By Mary Kay Delaney | Published Wed, May 30, 2018

doodles and drawings on a piece of paper



What do you do when your mind wanders and you are in class or a meeting? Do you doodle? Or perhaps fidget?

You are not alone. Humans have been doodling, and fidgeting, for a very long time. 

Recent research suggests that doodling (spontaneous drawing) and fidgeting (spontaneous body movement) might actually help us to maintain focus and/or reduce stress that interferes with focus.
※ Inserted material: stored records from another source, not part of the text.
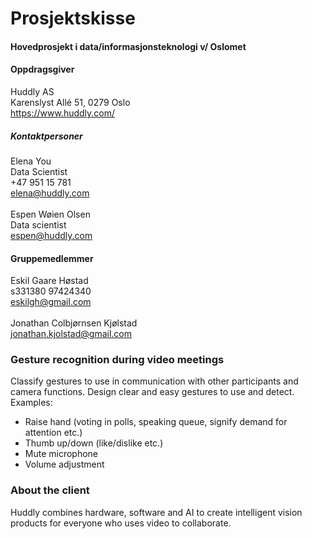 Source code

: # Prosjektskisse

#### Hovedprosjekt i data/informasjonsteknologi v/ Oslomet
#### Oppdragsgiver
Huddly AS\
Karenslyst Allé 51, 0279 Oslo\
https://www.huddly.com/
##### Kontaktpersoner
Elena You\
Data Scientist\
+47 951 15 781\
elena@huddly.com\
\
Espen Wøien Olsen\
Data scientist\
espen@huddly.com
#### Gruppemedlemmer
Eskil Gaare Høstad\
s331380
97424340\
eskilgh@gmail.com\
\
Jonathan Colbjørnsen Kjølstad\
jonathan.kjolstad@gmail.com

### Gesture recognition during video meetings

Classify gestures to use in communication with other participants and camera functions. Design
clear and easy gestures to use and detect.
Examples:
- Raise hand (voting in polls, speaking queue, signify demand for attention etc.)
- Thumb up/down (like/dislike etc.)
- Mute microphone
- Volume adjustment

### About the client
Huddly combines hardware, software and AI to create intelligent vision products for everyone who uses video to collaborate. 
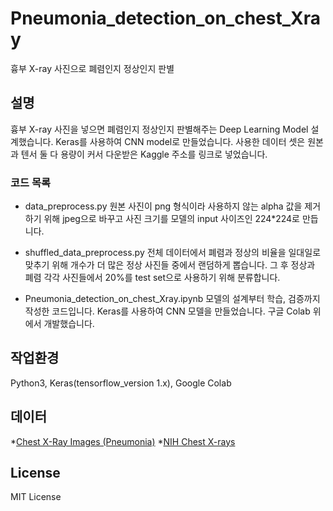 # Pneumonia_detection_on_chest_Xray
흉부 X-ray 사진으로 폐렴인지 정상인지 판별
## 설명
흉부 X-ray 사진을 넣으면 폐렴인지 정상인지 판별해주는 Deep Learning Model 설계했습니다.
Keras를 사용하여 CNN model로 만들었습니다.
사용한 데이터 셋은 원본과 텐서 둘 다 용량이 커서 다운받은 Kaggle 주소를 링크로 넣었습니다.

### 코드 목록
* data_preprocess.py
원본 사진이 png 형식이라 사용하지 않는 alpha 값을 제거하기 위해 jpeg으로 바꾸고
사진 크기를 모델의 input 사이즈인 224\*224로 만듭니다.

* shuffled_data_preprocess.py
전체 데이터에서 폐렴과 정상의 비율을 일대일로 맞추기 위해
개수가 더 많은 정상 사진들 중에서 랜덤하게 뽑습니다.
그 후 정상과 폐렴 각각 사진들에서 20%를 test set으로 사용하기 위해 분류합니다.

* Pneumonia_detection_on_chest_Xray.ipynb
모델의 설계부터 학습, 검증까지 작성한 코드입니다.
Keras를 사용하여 CNN 모델을 만들었습니다.
구글 Colab 위에서 개발했습니다.

## 작업환경
Python3, Keras(tensorflow_version 1.x), Google Colab

## 데이터
*[Chest X-Ray Images (Pneumonia)](https://www.kaggle.com/paultimothymooney/chest-xray-pneumonia)
*[NIH Chest X-rays](https://www.kaggle.com/nih-chest-xrays/data)

## License
MIT License
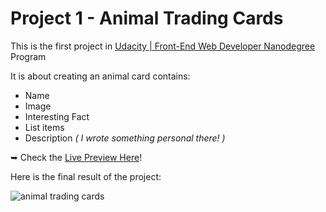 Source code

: # Project 1 - Animal Trading Cards
This is the first project in [Udacity | Front-End Web Developer Nanodegree](https://www.udacity.com/course/front-end-web-developer-nanodegree--nd001) Program

It is about creating an animal card contains:
- Name
- Image
- Interesting Fact
- List items
- Description _( I wrote something personal there! )_

➥ Check the [Live Preview Here](https://elharony.github.io/FEND-Animal-Trading-Card/)!

Here is the final result of the project:

![animal trading cards](https://user-images.githubusercontent.com/16986422/33263182-88c829c0-d371-11e7-82b6-81c241f54c5f.png)
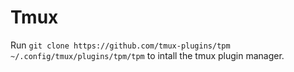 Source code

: # Tmux

Run `git clone https://github.com/tmux-plugins/tpm ~/.config/tmux/plugins/tpm/tpm`
to intall the tmux plugin manager.
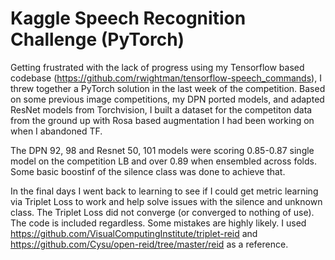 # Kaggle Speech Recognition Challenge (PyTorch)

Getting frustrated with the lack of progress using my Tensorflow based codebase (https://github.com/rwightman/tensorflow-speech_commands), I threw together a PyTorch solution in the last week of the competition. Based on some previous image competitions, my DPN ported models, and adapted ResNet models from Torchvision, I built a dataset for the competiton data from the ground up with Rosa based augmentation I had been working on when I abandoned TF.

The DPN 92, 98 and Resnet 50, 101 models were scoring 0.85-0.87 single model on the competition LB and over 0.89 when ensembled across folds. Some basic boostinf of the silence class was done to achieve that.

In the final days I went back to learning to see if I could get metric learning via Triplet Loss to work and help solve issues with the silence and unknown class. The Triplet Loss did not converge (or converged to nothing of use). The code is included regardless. Some mistakes are highly likely. I used https://github.com/VisualComputingInstitute/triplet-reid and https://github.com/Cysu/open-reid/tree/master/reid as a reference.
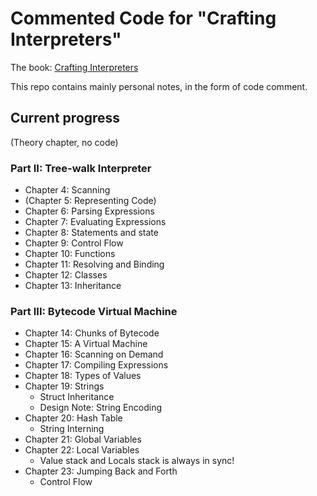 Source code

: # Commented Code for "Crafting Interpreters"

The book: [Crafting Interpreters](http://craftinginterpreters.com/)

This repo contains mainly personal notes, in the form of code comment.

## Current progress

(Theory chapter, no code)

### Part II: Tree-walk Interpreter

- Chapter 4: Scanning
- (Chapter 5: Representing Code)
- Chapter 6: Parsing Expressions
- Chapter 7: Evaluating Expressions
- Chapter 8: Statements and state
- Chapter 9: Control Flow
- Chapter 10: Functions
- Chapter 11: Resolving and Binding
- Chapter 12: Classes
- Chapter 13: Inheritance

### Part III: Bytecode Virtual Machine

- Chapter 14: Chunks of Bytecode
- Chapter 15: A Virtual Machine
- Chapter 16: Scanning on Demand
- Chapter 17: Compiling Expressions
- Chapter 18: Types of Values
- Chapter 19: Strings
  - Struct Inheritance
  - Design Note: String Encoding
- Chapter 20: Hash Table
  - String Interning
- Chapter 21: Global Variables
- Chapter 22: Local Variables
  - Value stack and Locals stack is always in sync!
- Chapter 23: Jumping Back and Forth
  - Control Flow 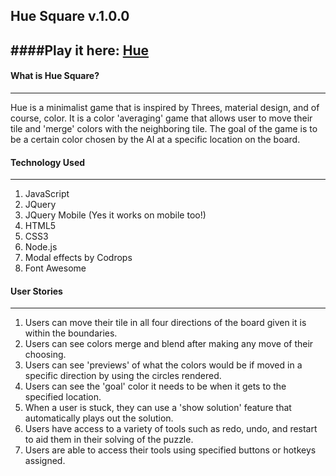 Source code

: ## Hue Square v.1.0.0

####Play it here: [Hue](https://hue-the-game.herokuapp.com/)
----

#### What is Hue Square?
----
Hue is a minimalist game that is inspired by Threes, material design, and of course, color. It is a color 'averaging' game that allows user to move their tile and 'merge' colors with the neighboring tile. The goal of the game is to be a certain color chosen by the AI at a specific location on the board.

#### Technology Used
----
1. JavaScript
2. JQuery
3. JQuery Mobile (Yes it works on mobile too!)
4. HTML5
5. CSS3
6. Node.js
7. Modal effects by Codrops
8. Font Awesome

#### User Stories
----
1. Users can move their tile in all four directions of the board given it is within the boundaries.
2. Users can see colors merge and blend after making any move of their choosing.
3. Users can see 'previews' of what the colors would be if moved in a specific direction by using the circles rendered.
4. Users can see the 'goal' color it needs to be when it gets to the specified location.
5. When a user is stuck, they can use a 'show solution' feature that  automatically plays out the solution.
6. Users have access to a variety of tools such as redo, undo, and restart to aid them in their solving of the puzzle.
7. Users are able to access their tools using specified buttons or hotkeys assigned.
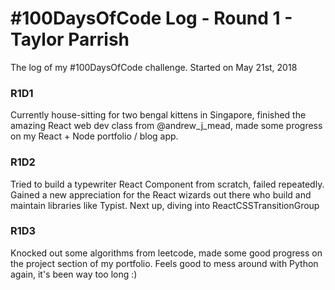 # #100DaysOfCode Log - Round 1 - Taylor Parrish

The log of my #100DaysOfCode challenge. Started on May 21st, 2018

### R1D1 
Currently house-sitting for two bengal kittens in Singapore, finished the amazing React web dev class from @andrew_j_mead, made some progress on my React + Node portfolio / blog app.


### R1D2
Tried to build a typewriter React Component from scratch, failed repeatedly. Gained a new appreciation for the React wizards out there who build and maintain libraries like Typist. Next up, diving into ReactCSSTransitionGroup

### R1D3
Knocked out some algorithms from leetcode, made some good progress on the project section of my portfolio. Feels good to mess around with Python again, it's been way too long :) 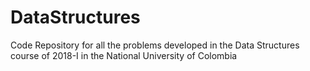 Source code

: # DataStructures
Code Repository for all the problems developed in the Data Structures course of 2018-I in the National University of Colombia
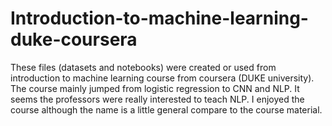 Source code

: # Introduction-to-machine-learning-duke-coursera
These files (datasets and notebooks) were created or used from introduction to machine learning course from coursera (DUKE university).
The course mainly jumped from logistic regression to CNN and NLP. It seems the professors were really interested to teach NLP.
I enjoyed the course although the name is a little general compare to the course material. 
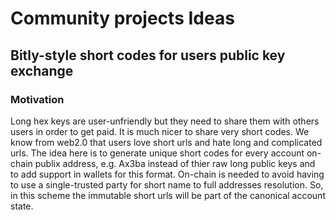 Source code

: # Community projects Ideas

## Bitly-style short codes for users public key exchange

### Motivation
Long hex keys are user-unfriendly but they need to share them with others users in order to get paid.
It is much nicer to share very short codes. We know from web2.0 that users love short urls and hate long and complicated urls.
The idea here is to generate unique short codes for every account on-chain publix address, e.g. Ax3ba instead of thier raw long public keys and to add support in wallets for this format. On-chain is needed to avoid having to use a single-trusted party for short name to full addresses resolution. So, in this scheme the immutable short urls will be part of the canonical account state. 



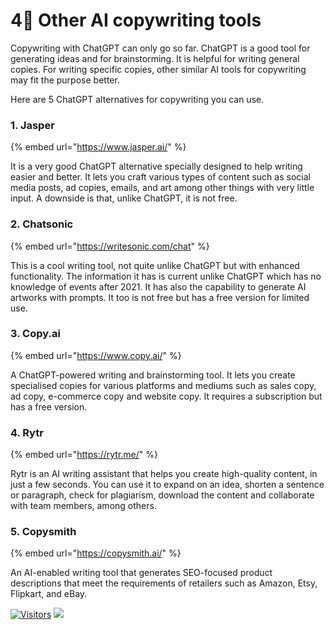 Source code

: # 4⃣ Other AI copywriting tools

Copywriting with ChatGPT can only go so far. ChatGPT is a good tool for generating ideas and for brainstorming. It is helpful for writing general copies. For writing specific copies, other similar AI tools for copywriting may fit the purpose better.

Here are 5 ChatGPT alternatives for copywriting you can use.

### 1. **Jasper**

{% embed url="https://www.jasper.ai/" %}

It is a very good ChatGPT alternative specially designed to help writing easier and better. It lets you craft various types of content such as social media posts, ad copies, emails, and art among other things with very little input. A downside is that, unlike ChatGPT, it is not free.

### 2. **Chatsonic**&#x20;

{% embed url="https://writesonic.com/chat" %}

This is a cool writing tool, not quite unlike ChatGPT but with enhanced functionality. The information it has is current unlike ChatGPT which has no knowledge of events after 2021. It has also the capability to generate AI artworks with prompts. It too is not free but has a free version for limited use.

### 3. **Copy.ai**

{% embed url="https://www.copy.ai/" %}

A ChatGPT-powered writing and brainstorming tool. It lets you create specialised copies for various platforms and mediums such as sales copy, ad copy, e-commerce copy and website copy. It requires a subscription but has a free version.

### 4. **Rytr**

{% embed url="https://rytr.me/" %}

Rytr is an AI writing assistant that helps you create high-quality content, in just a few seconds. You can use it to expand on an idea, shorten a sentence or paragraph, check for plagiarism, download the content and collaborate with team members, among others.

### 5. **Copysmith**

{% embed url="https://copysmith.ai/" %}

An AI-enabled writing tool that generates SEO-focused product descriptions that meet the requirements of retailers such as Amazon, Etsy, Flipkart, and eBay.

[![Visitors](https://api.visitorbadge.io/api/visitors?path=https%3A%2F%2Fgithub.com%2Fdrshahizan\&labelColor=%23697689\&countColor=%23555555\&style=plastic)](https://visitorbadge.io/status?path=https%3A%2F%2Fgithub.com%2Fdrshahizan) ![](https://hit.yhype.me/github/profile?user_id=81284918) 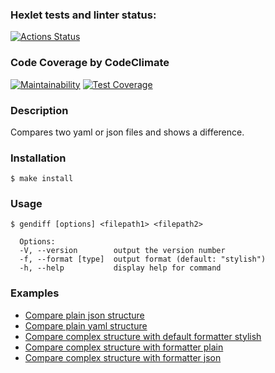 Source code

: ### Hexlet tests and linter status:
[![Actions Status](https://github.com/malevka/frontend-project-lvl2/workflows/hexlet-check/badge.svg)](https://github.com/malevka/frontend-project-lvl2/actions)

### Code Coverage by CodeClimate
[![Maintainability](https://api.codeclimate.com/v1/badges/da3979974696718a255a/maintainability)](https://codeclimate.com/github/malevka/frontend-project-lvl2/maintainability)
[![Test Coverage](https://api.codeclimate.com/v1/badges/da3979974696718a255a/test_coverage)](https://codeclimate.com/github/malevka/frontend-project-lvl2/test_coverage)

### Description
Compares two yaml or json files and shows a difference.

### Installation
    $ make install

### Usage
    $ gendiff [options] <filepath1> <filepath2>
      
      Options:
      -V, --version        output the version number
      -f, --format [type]  output format (default: "stylish")
      -h, --help           display help for command


### Examples
  * [Compare plain json structure](https://asciinema.org/a/405102)
  * [Compare plain yaml structure](https://asciinema.org/a/405103)
  * [Compare complex structure with default formatter stylish](https://asciinema.org/a/405104)
  * [Compare complex structure with formatter plain](https://asciinema.org/a/405105)
  * [Compare complex structure with formatter json](https://asciinema.org/a/405107)

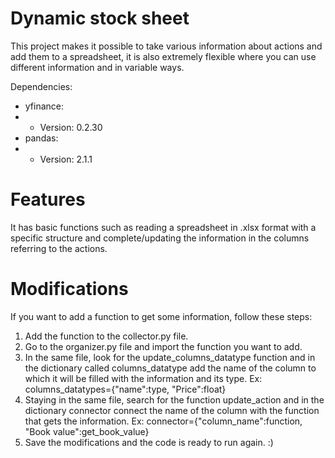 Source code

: # Dynamic stock sheet

This project makes it possible to take various information about actions and add them to a spreadsheet, it is also extremely flexible where you can use different information and in variable ways.

Dependencies:
- yfinance:
- - Version: 0.2.30
- pandas:
- - Version: 2.1.1

# Features
 It has basic functions such as reading a spreadsheet in .xlsx format with a specific structure and complete/updating the information in the columns referring to the actions.

# Modifications
If you want to add a function to get some information, follow these steps:
1. Add the function to the collector.py file.
2. Go to the organizer.py file and import the function you want to add.
3. In the same file, look for the update_columns_datatype function and in the dictionary called columns_datatype add the name of the column to which it will be filled with the information and its type. Ex: columns_datatypes={"name":type, "Price":float}
4. Staying in the same file, search for the function update_action and in the dictionary connector connect the name of the column with the function that gets the information. Ex: connector={"column_name":function, "Book value":get_book_value}
5. Save the modifications and the code is ready to run again. :)

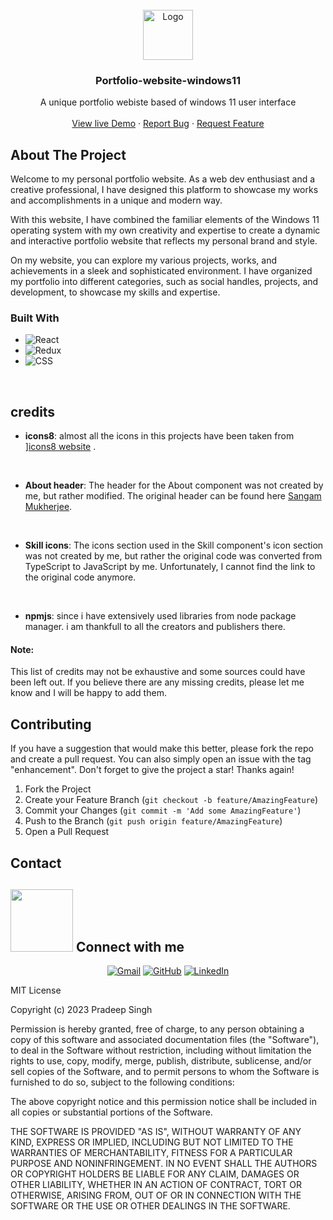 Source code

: 

<!-- PROJECT LOGO -->
<br />
<div align="center">
  <a href="https://github.com/othneildrew/Best-README-Template">
    <img src="https://user-images.githubusercontent.com/91087103/229338758-b28f8012-3ac9-4cd6-a9a1-d38128bbd3ff.png" alt="Logo" width="80" height="80">
  </a>

  <h3 align="center">Portfolio-website-windows11</h3>

  <p align="center">
    A unique portfolio webiste based of windows 11 user interface
    <br />
    <br />
    <a href="https://pradeeps.me">View live Demo</a>
    ·
    <a href="https://form.typeform.com/to/J29jkJOT">Report Bug</a>
    ·
    <a href="https://form.typeform.com/to/J29jkJOT">Request Feature</a>
  </p>
</div>





<!-- ABOUT THE PROJECT -->
## About The Project

Welcome to my personal portfolio website. As a web dev enthusiast and a creative professional, I have designed this platform to showcase my works and accomplishments in a unique and modern way.

With this website, I have combined the familiar elements of the Windows 11 operating system with my own creativity and expertise to create a dynamic and interactive portfolio website that reflects my personal brand and style.

On my website, you can explore my various projects, works, and achievements in a sleek and sophisticated environment. I have organized my portfolio into different categories, such as social handles, projects, and development, to showcase my skills and expertise.



### Built With

* ![React][React.js]
* ![Redux][Redux.js]
* ![CSS][CSS.js]

[React.js]: https://img.shields.io/badge/-React-61DAFB?style=flat-square&logo=React&logoColor=white
[Redux.js]: https://img.shields.io/badge/-Redux-764ABC?style=flat-square&logo=Redux&logoColor=white
[CSS.js]: https://img.shields.io/badge/-CSS3-1572B6?style=flat-square&logo=CSS3&logoColor=white



<br/>



## credits

*  **icons8**: almost all the icons in this projects have been taken from ][icons8 website](https://icons8.com/) .

<br/>

* **About header**: The header for the About component was not created by me, but rather modified. The original header can be found here [Sangam Mukherjee](https://github.com/sangammukherjee).

<br/>

* **Skill icons**: The icons section used in the Skill component's icon section was not created by me, but rather the original code was converted from TypeScript to JavaScript by me. Unfortunately, I cannot find the link to the original code anymore.

<br/>

* **npmjs**: since i have extensively used libraries from node package manager. i am thankfull to all the creators and publishers there.

#### Note: 
This list of credits may not be exhaustive and some sources could have been left out. If you believe there are any missing credits, please let me know and I will be happy to add them.









<!-- CONTRIBUTING -->
## Contributing

If you have a suggestion that would make this better, please fork the repo and create a pull request. You can also simply open an issue with the tag "enhancement".
Don't forget to give the project a star! Thanks again!

1. Fork the Project
2. Create your Feature Branch (`git checkout -b feature/AmazingFeature`)
3. Commit your Changes (`git commit -m 'Add some AmazingFeature'`)
4. Push to the Branch (`git push origin feature/AmazingFeature`)
5. Open a Pull Request




<!-- CONTACT -->
## Contact

## <picture> <img src="https://github.com/7oSkaaa/7oSkaaa/blob/main/Images/Connect-with-me.gif?raw=true" width="100px"> </picture> Connect with me
<p align="center">
	<a href="mailto:pradeepsi2120032@gamil.com"><img img src="https://img.shields.io/badge/gmail-%23EA4335.svg?style=plastic&logo=gmail&logoColor=white" alt="Gmail"/></a>
	<a href="https://github.com/pydeep9026"><img src="https://img.shields.io/badge/github-%23181717.svg?style=plastic&logo=github&logoColor=white" alt="GitHub"/></a>
	<a href="https://www.linkedin.com/in/pradeep-singh-b57881207/"><img src="https://img.shields.io/badge/linkedin-%230A66C2.svg?style=plastic&logo=linkedin&logoColor=white" alt="LinkedIn"/></a>
</p>






MIT License

Copyright (c) 2023 Pradeep Singh

Permission is hereby granted, free of charge, to any person obtaining a copy of this software and associated documentation files (the "Software"), to deal in the Software without restriction, including without limitation the rights to use, copy, modify, merge, publish, distribute, sublicense, and/or sell copies of the Software, and to permit persons to whom the Software is furnished to do so, subject to the following conditions:

The above copyright notice and this permission notice shall be included in all copies or substantial portions of the Software.

THE SOFTWARE IS PROVIDED "AS IS", WITHOUT WARRANTY OF ANY KIND, EXPRESS OR IMPLIED, INCLUDING BUT NOT LIMITED TO THE WARRANTIES OF MERCHANTABILITY, FITNESS FOR A PARTICULAR PURPOSE AND NONINFRINGEMENT. IN NO EVENT SHALL THE AUTHORS OR COPYRIGHT HOLDERS BE LIABLE FOR ANY CLAIM, DAMAGES OR OTHER LIABILITY, WHETHER IN AN ACTION OF CONTRACT, TORT OR OTHERWISE, ARISING FROM, OUT OF OR IN CONNECTION WITH THE SOFTWARE OR THE USE OR OTHER DEALINGS IN THE SOFTWARE.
Teachers frequently observe doodlers and fidgeters. I once had a student who rolled his pencil up and down the desk. His pencil rolling did not seem to interfere with his attention or that of other students, but it definitely distracted me, so we talked. He rolled the pencil, he thought, because he was bored, during times when we reviewed material. We looked into this further – making note of when he rolled the pencil and what we were doing in class. We made a surprising discovery – he rolled his pencil whenever class focused on new topics or new ways of doing things! 

So, why roll your pencil when topics are new? Recent research gives us some clues.

Consider that learning new material takes vigilance and maintaining vigilance is stressful. Research suggests that fidgeting might be a way of relieving stress – just enough to help us keep going with the task. Some studies even suggest that fidgeting leads to better recall.

Doodling might work in the same way, by helping us stay focused on a sustained task. A 2009 study found that doodlers recalled more information from a tedious phone message than non-doodlers did. The researcher speculated that doodling took just enough attention to keep the listeners’ minds from wandering, but not so much as to be distracting. The doodling gave a kind of “mental break” from the task of listening. In this way doodling might improve working memory. More recent studies have found that college and junior high school students who doodle recall more information than non-doodlers when listening to lectures.

The work on fidgeting and doodling has led to classroom practices that help students remember and attend to work. Exercise balls, for example, serve as chairs so that students can fidget away and not disturb others. Playing with small fidget toys while doing a sustained task, like writing a story, helps some students stay on task. Fidget toys also help adults at work who spend hours at computers.

How we move our bodies affects how we think about the world. And, how we are thinking and feeling about the world affects how our bodies move. Learning is not just in our heads – fidgeting and doodling are telling you something valuable about your own thinking and feeling.

Mary Kay Delaney, Ph.D., is a professor of education at Meredith College, where she teaches undergraduate and graduate students. Her areas of special interest include learning in sociocultural contexts, teacher education, equity and education, special education, and qualitative research methods.

Doodles by President John F. Kennedy written/drawn during the Cuban Missile Crisis.